I also realized as I sat there enjoying her music and singing along with favorites like “Fist City” and “You’re Lookin’ at Country,” that I was bearing witness to a woman who serves as a link to country music’s past and its future. Her first singing partner was Ernest Tubb, an icon of early country music, and her most recent partner was Miranda Lambert who, along with Sheryl Crow, re-recorded “Coal Miner’s Daughter.”
Loretta Lynn should also be understood as an important figure in women’s history. Since she emerged on the country music scene in the early 1960s, she’s been unafraid of speaking on issues that affect women, though hers is more of a working-class feminism.
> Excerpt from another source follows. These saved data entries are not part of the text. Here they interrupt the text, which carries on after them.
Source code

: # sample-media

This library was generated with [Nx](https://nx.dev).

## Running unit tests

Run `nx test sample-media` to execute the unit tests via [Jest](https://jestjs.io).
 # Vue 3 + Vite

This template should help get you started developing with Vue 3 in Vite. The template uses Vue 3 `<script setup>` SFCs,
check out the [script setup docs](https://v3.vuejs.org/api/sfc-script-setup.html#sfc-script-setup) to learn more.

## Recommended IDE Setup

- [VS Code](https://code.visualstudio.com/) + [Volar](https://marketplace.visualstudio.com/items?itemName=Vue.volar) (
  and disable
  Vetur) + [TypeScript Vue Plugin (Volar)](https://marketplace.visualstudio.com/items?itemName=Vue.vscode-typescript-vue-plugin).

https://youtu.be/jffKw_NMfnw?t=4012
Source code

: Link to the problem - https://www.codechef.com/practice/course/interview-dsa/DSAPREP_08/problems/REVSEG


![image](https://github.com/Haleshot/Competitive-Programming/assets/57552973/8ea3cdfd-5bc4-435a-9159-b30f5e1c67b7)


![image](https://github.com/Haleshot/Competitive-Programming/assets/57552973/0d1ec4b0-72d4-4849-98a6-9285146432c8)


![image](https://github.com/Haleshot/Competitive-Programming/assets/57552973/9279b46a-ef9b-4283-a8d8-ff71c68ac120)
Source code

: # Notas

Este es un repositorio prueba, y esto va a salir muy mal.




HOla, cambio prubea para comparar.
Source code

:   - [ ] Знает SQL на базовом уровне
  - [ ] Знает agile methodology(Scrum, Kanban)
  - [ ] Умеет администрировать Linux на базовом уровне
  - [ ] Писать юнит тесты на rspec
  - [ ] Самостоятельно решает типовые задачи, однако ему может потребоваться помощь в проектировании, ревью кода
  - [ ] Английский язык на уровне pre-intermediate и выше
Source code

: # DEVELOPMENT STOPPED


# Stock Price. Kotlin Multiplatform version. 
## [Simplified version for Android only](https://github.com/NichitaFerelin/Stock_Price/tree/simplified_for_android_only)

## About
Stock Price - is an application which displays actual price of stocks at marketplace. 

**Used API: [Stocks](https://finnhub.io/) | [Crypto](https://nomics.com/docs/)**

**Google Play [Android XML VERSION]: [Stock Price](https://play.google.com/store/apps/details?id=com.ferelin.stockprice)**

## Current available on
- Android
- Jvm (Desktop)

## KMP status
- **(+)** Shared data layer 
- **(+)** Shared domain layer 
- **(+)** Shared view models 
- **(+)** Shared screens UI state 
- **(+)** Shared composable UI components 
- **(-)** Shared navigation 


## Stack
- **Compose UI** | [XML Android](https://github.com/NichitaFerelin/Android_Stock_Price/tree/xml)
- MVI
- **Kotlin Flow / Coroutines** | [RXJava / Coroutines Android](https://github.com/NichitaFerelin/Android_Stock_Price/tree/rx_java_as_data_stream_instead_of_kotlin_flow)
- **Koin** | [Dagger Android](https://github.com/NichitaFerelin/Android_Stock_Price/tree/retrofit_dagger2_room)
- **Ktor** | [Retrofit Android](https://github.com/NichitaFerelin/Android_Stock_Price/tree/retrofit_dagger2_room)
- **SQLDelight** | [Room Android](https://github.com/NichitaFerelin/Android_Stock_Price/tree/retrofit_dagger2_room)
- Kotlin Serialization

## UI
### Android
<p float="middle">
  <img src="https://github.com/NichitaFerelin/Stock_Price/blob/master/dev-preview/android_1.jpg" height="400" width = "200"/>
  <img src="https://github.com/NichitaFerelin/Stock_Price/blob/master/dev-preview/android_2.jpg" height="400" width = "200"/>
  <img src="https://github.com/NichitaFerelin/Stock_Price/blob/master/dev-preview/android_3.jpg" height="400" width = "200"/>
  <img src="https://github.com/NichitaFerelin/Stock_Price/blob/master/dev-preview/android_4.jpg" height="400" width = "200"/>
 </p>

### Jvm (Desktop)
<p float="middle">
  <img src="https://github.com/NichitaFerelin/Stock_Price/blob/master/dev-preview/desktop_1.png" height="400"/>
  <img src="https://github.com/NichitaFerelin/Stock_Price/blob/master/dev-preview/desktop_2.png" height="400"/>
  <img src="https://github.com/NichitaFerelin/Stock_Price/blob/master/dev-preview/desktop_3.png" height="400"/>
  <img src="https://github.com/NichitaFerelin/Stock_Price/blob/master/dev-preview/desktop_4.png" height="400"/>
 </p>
Her song “The Pill,” controversial for a country music artist, spoke of reproductive choice and being able to decide (through birth control pills) when to be pregnant. “One’s On the Way” about those stream of pregnancies, also showed Lynn’s keen observation about how different the lives of women “here in Topeka,” (or any other small town for that matter) were from the feminists about whom we often read, write, and teach as these lyrics demonstrate:
The girls in New York City they all march for women’s lib
And Better Homes and Gardens shows the modern way to live
And the pill may change the world tomorrow but meanwhile today
Here in Topeka the flies are a buzzin’
The dog is a barkin’ and the floor needs a scrubbin’
One needs a spankin’ and one needs a huggin’ Lord one’s on the way
As we mark Loretta Lynn’s 50th anniversary in country music, I think it’s important to recognize her not only for her contributions to country music, but also for her role in women’s history as a troubadour for working-class women everywhere.
Karen L. Cox is associate professor of history at the University of North Carolina at Charlotte. She is the author of the forthcoming Dreaming of Dixie: How the South Was Created in American Popular Culture as well as Dixie’s Daughters: The United Daughters of the Confederacy and the Preservation of Confederate Culture, which won the 2004 Julia Cherry Spruill Prize for the best book in southern women’s history. You can become a fan of Dreaming of Dixie on Facebook.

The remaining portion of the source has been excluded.